--- TASK PROMPT ---
Show every line of the data where the word "your" can be found.

(Records drawn from a dataset)
________________________
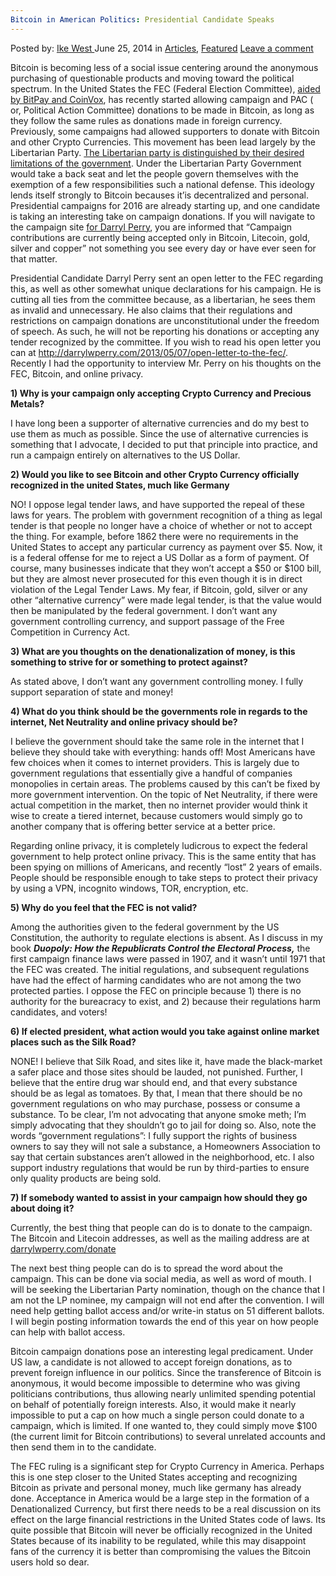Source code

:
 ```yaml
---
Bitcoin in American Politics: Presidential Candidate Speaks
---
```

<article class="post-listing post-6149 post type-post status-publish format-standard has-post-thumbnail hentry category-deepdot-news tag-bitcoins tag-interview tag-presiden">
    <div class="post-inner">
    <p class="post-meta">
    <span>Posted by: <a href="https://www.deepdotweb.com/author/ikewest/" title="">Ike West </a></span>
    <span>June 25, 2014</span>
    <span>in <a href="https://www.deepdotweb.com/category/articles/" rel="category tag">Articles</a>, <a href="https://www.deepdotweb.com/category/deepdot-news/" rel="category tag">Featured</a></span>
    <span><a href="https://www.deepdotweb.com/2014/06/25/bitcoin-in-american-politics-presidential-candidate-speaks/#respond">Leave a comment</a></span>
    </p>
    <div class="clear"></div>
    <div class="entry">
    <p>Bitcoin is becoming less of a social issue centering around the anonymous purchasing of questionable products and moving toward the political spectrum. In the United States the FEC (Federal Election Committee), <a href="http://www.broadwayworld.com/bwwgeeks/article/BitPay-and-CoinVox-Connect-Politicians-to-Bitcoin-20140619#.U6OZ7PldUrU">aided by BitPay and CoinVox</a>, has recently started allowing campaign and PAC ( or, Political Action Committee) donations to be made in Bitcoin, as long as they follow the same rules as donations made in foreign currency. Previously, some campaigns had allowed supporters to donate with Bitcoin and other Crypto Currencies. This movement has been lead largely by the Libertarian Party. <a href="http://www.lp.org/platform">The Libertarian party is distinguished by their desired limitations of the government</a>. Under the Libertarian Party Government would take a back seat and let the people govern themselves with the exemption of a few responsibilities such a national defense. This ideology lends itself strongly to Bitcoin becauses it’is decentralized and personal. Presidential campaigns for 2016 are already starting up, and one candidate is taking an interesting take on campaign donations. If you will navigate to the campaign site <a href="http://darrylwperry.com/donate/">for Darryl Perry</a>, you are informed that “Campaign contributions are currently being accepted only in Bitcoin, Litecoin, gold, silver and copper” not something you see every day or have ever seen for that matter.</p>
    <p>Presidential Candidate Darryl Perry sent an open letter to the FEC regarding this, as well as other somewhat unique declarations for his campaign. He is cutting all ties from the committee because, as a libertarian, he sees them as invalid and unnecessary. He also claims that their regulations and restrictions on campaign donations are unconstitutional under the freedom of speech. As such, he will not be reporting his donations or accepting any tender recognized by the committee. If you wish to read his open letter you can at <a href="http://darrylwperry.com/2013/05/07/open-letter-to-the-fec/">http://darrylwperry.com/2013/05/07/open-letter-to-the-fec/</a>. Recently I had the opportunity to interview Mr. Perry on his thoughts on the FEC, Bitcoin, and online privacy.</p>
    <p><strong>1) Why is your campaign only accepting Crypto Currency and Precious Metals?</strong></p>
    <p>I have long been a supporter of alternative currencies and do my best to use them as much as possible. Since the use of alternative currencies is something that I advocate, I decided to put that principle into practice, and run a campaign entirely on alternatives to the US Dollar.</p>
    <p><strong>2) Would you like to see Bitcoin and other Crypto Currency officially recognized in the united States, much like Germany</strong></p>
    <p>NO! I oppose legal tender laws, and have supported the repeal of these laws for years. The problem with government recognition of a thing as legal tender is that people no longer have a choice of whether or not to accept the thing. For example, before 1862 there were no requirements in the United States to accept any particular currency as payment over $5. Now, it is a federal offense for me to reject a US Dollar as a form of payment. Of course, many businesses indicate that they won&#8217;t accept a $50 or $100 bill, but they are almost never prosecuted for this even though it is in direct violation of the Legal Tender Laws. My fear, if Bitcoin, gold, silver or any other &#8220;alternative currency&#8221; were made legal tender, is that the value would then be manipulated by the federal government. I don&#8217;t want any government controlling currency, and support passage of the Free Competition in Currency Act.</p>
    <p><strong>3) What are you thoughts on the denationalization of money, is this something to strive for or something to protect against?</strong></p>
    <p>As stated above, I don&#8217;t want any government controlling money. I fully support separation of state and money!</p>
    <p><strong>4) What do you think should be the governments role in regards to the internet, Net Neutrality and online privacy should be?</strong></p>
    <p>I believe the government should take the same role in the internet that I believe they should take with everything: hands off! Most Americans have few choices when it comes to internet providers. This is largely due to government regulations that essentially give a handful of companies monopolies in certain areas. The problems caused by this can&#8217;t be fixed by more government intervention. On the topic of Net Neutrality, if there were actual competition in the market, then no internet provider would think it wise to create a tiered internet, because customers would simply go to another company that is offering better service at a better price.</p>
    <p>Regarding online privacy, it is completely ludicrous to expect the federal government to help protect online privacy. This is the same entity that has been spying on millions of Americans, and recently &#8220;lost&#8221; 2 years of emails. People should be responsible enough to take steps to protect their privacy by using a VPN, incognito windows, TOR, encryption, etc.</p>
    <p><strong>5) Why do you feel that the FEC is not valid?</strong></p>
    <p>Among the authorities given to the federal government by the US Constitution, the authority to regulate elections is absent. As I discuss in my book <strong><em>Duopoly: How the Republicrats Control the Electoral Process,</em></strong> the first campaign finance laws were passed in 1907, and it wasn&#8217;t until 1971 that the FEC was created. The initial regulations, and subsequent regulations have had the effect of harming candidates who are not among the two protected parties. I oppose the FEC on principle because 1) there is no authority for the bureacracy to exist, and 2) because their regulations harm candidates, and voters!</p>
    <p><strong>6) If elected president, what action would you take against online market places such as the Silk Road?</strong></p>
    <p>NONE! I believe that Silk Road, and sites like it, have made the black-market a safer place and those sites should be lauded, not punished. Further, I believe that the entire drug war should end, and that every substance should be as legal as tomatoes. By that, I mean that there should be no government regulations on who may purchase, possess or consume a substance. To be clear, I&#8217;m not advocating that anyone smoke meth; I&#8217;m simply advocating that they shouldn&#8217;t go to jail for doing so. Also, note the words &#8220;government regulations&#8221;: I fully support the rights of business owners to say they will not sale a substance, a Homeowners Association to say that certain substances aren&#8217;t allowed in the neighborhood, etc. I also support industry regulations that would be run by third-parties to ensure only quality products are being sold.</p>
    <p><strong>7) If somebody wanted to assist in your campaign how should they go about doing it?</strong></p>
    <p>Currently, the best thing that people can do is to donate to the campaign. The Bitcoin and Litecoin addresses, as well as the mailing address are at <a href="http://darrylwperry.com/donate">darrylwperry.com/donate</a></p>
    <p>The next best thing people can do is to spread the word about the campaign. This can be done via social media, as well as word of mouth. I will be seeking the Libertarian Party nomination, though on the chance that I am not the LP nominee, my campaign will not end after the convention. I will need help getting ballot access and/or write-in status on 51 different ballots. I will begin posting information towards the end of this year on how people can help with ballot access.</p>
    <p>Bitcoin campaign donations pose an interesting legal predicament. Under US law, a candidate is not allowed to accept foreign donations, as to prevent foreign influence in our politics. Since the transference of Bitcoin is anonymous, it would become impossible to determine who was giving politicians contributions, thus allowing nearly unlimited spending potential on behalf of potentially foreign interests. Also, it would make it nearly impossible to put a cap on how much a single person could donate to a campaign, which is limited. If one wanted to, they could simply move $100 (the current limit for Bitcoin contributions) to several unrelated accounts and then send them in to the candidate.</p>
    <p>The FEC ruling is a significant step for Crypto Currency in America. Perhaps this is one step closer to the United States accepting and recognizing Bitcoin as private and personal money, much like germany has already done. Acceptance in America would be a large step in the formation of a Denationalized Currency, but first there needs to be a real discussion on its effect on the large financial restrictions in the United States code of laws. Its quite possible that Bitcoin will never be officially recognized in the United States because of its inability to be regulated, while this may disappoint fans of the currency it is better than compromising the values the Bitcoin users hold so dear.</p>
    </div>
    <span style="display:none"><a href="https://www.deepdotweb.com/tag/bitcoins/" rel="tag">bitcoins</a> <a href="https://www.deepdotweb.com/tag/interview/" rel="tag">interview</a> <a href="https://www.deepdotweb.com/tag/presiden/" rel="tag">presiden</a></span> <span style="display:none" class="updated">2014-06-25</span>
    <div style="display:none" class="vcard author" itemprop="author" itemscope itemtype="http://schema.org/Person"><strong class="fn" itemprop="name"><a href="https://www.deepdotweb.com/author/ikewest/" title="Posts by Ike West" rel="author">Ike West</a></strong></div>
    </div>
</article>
________________________
--- WRITTEN RESPONSE ---
    <p><strong>1) Why is your campaign only accepting Crypto Currency and Precious Metals?</strong></p>
    <p><strong>7) If somebody wanted to assist in your campaign how should they go about doing it?</strong></p>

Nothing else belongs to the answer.